Fußballprofis benötigen eigentlich kein Archiv. Sie besitzen oft ein gutes Gedächtnis, wenn es um ihre Karriere geht. Als wüsste das Gehirn, dass es rare, kostbare Jahre sind, die es festzuhalten gilt. Plattenhardt weiß noch genau, an welchem Tag er sein erstes Bundesligaspiel bestritt (5. Dezember 2010), wie es ausging (0:2 mit Nürnberg gegen Dortmund) und wer sein Gegenspieler war (Mario Götze). Ein Profi ist auch ein Momentesammler.
Plattenhardts Weg zur WM ist erstaunlich
Für das Privatarchiv im Keller der Eltern und das im Kopf von Marvin Plattenhardt kommen nun neue Momente hinzu. Am Dienstag reist Plattenhardt mit der Nationalmannschaft nach Russland zur WM. Überraschend war Löws Entscheidung für ihn nicht mehr. Plattenhardt ist als Ersatzmann eingeplant, sollte sich der Kölner Linksverteidiger Jonas Hector verletzten. Seine leise Art war nun ein Argument. Und trotzdem ist sein Weg von Frickenhausen nach Moskau erstaunlich. Wie konnte aus einem Spieler, der nach seiner Ankunft in Berlin ein halbes Jahr für zu schlecht befunden wurde, ein deutscher WM-Fahrer werden? Wie reifte aus einem, der nie groß im Rampenlicht stand, ein Profi, der nun Weltmeister werden könnte? Die Antworten liegen Jahre zurück. Sie haben mit einer Umschulung zu tun und einem Zettel, den sein Vater einst schrieb.

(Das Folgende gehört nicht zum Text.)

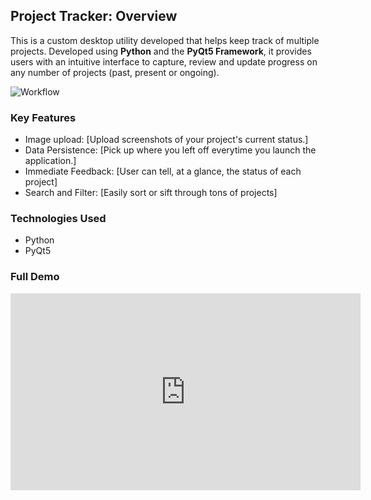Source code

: ## Project Tracker: Overview

This is a custom desktop utility developed that helps keep track of multiple projects. Developed using **Python** and the **PyQt5 Framework**, it provides users with an intuitive interface to capture, review and update progress on any number of projects (past, present or ongoing).


![Workflow](https://github.com/user-attachments/assets/2523f6ff-0bde-47ed-85ec-4e8b55cf2fda)

### Key Features
*   Image upload: [Upload screenshots of your project's current status.]
*   Data Persistence: [Pick up where you left off everytime you launch the application.]
*   Immediate Feedback: [User can tell, at a glance, the status of each project]
*   Search and Filter: [Easily sort or sift through tons of projects]

### Technologies Used
* Python
* PyQt5

### Full Demo
<iframe width="560" height="315" src="https://www.youtube.com/embed/r3RtaS9o98k?si=I0Jc8TJzGcCPHCcd" title="YouTube video player" frameborder="0" allow="accelerometer; autoplay; clipboard-write; encrypted-media; gyroscope; picture-in-picture; web-share" referrerpolicy="strict-origin-when-cross-origin" allowfullscreen></iframe>
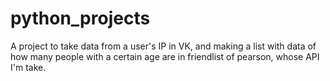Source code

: # python_projects
A project to take data from a user's IP in VK, and making a list with data of how many people with a certain age are in friendlist of pearson, whose API I'm take.
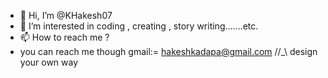 - 👋 Hi, I’m @KHakesh07
- 👀 I’m interested in coding , creating , story writing.......etc.
- 📫 How to reach me ?
- you can reach me though gmail:= hakeshkadapa@gmail.com
  //_\\ design your own way 
<!---
KHakesh07/KHakesh07 is a ✨ special ✨ repository because its `README.md` (this file) appears on your GitHub profile.
You can click the Preview link to take a look at your changes.
--->
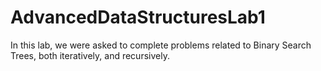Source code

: # AdvancedDataStructuresLab1
In this lab, we were asked to complete problems related to Binary Search Trees, both iteratively, and recursively.
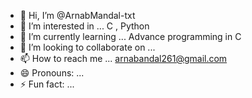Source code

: - 👋 Hi, I’m @ArnabMandal-txt
- 👀 I’m interested in ... C , Python
- 🌱 I’m currently learning ... Advance programming in C
- 💞️ I’m looking to collaborate on ...
- 📫 How to reach me ... arnabandal261@gmail.com
- 😄 Pronouns: ...
- ⚡ Fun fact: ...

<!---
ArnabMandal-txt/ArnabMandal-txt is a ✨ special ✨ repository because its `README.md` (this file) appears on your GitHub profile.
You can click the Preview link to take a look at your changes.
--->
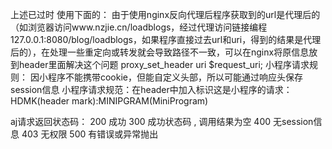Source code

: <!--每个请求都会经过过滤器，如果需要对所有请求做处理，可以在过滤器中处理
为区别服务器是本地还是线上，在过滤器向request域中添加一个标识（这里是使用配置一个叫服务器id的标识），前端通过jstl读出该标识，然后在nginx前端代理区别每个请求是服务器还是线上的，可以解决静态资源(不能用于外部静态资源里面静态资源，如css里面的图片)的正向代理映射问题，用法例子：
<script src="biz/${serviceId}/commom/common.js"></script>(当serviceId为空时，src="biz//common/common.js",多一个/不影响)
biz是项目名：如blog、sso
本地规定服务器id是0xff即255
注：serviceId配置里配十进制，使用时需要转成以x开头的16进制 -->
上述已过时
使用下面的：
由于使用nginx反向代理后程序获取到的url是代理后的（如浏览器访问www.nzjie.cn/loadblogs，经过代理访问链接编程127.0.0.1:8080/blog/loadblogs，如果程序直接过去url和uri，得到的结果是代理后的），在处理一些重定向或转发就会导致路径不一致，可以在nginx将原信息放到header里面解决这个问题
proxy_set_header uri  $request_uri;
小程序请求规则：
因小程序不能携带cookie，但能自定义头部，所以可能通过响应头保存session信息
小程序请求规范：在header中加入标识这是小程序的请求：HDMK(header mark):MINIPGRAM(MiniProgram)

aj请求返回状态码：
200	成功
300	 成功状态码 , 调用结果为空
400	无session信息
403	无权限
500 有错误或异常抛出
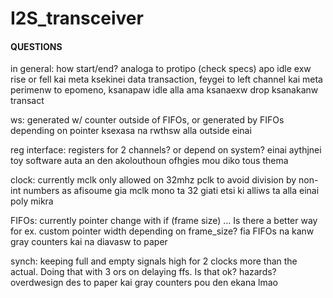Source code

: # I2S_transceiver

#### QUESTIONS
in general: how start/end?
analoga to protipo (check specs) apo idle exw rise or fell kai meta ksekinei data transaction, feygei to left channel kai meta perimenw to epomeno, ksanapaw idle alla ama ksanaexw drop ksanakanw transact

ws: generated w/ counter outside of FIFOs, or generated by FIFOs depending on pointer
ksexasa na rwthsw alla outside einai

reg interface: registers for 2 channels? or depend on system?
einai aythjnei toy software auta an den akolouthoun ofhgies mou diko tous thema

clock: currently mclk only allowed on 32mhz pclk to avoid division by non-int numbers
as afisoume gia mclk mono ta 32 giati etsi ki alliws ta alla einai poly mikra

 FIFOs: currently pointer change with if (frame size) ... Is there a better way for ex. custom pointer width depending on frame_size?
 fia FIFOs na kanw gray counters kai na diavasw to paper

 synch: keeping full and empty signals high for 2 clocks more than the  actual. Doing that with 3 ors on delaying ffs. Is that ok? hazards?
overdwesign des to paper kai gray counters pou den ekana lmao
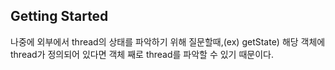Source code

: ## Getting Started

나중에 외부에서 thread의 상태를 파악하기 위해 질문할때,(ex) getState)
해당 객체에 thread가 정의되어 있다면 객체 째로 thread를 파악할 수 있기 때문이다.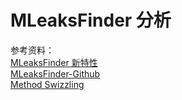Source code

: # MLeaksFinder 分析



参考资料：   
[MLeaksFinder 新特性](http://wereadteam.github.io/2016/07/20/MLeaksFinder2/)    
[MLeaksFinder-Github](https://github.com/Tencent/MLeaksFinder)    
[Method Swizzling](http://nshipster.com/method-swizzling/)    
[]()    
[]()    
[]()    
[]()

Anruf bei Kurt Plattenhardt. Eine warme Stimme meldet sich. Es ist selten geworden, dass Eltern von Nationalspielern mit der Presse sprechen. Die Zeiten sind kompliziert. Kurt Plattenhardt aber möchte erzählen. Seine Geschichte ist die vom Stolz eines Vaters, aber auch von der Überzeugung, dass man mit ehrlicher Arbeit nach oben kommen kann. Marvin Plattenhardt wuchs in einer Sportlerfamilie auf. Seine Mutter spielte Volleyball, seine Schwester auch. Sein Bruder Luca (20) ist Fußballprofi. Opa Walter war ebenfalls Linksverteidiger. Auch Vater Kurt spielte Fußball – bei den Stuttgarter Kickers, bis ihn Verletzungen stoppten. Er wurde Spielertrainer und ließ seinen Sohn mit den Erwachsen trainieren, als dieser erst elf Jahre alt war.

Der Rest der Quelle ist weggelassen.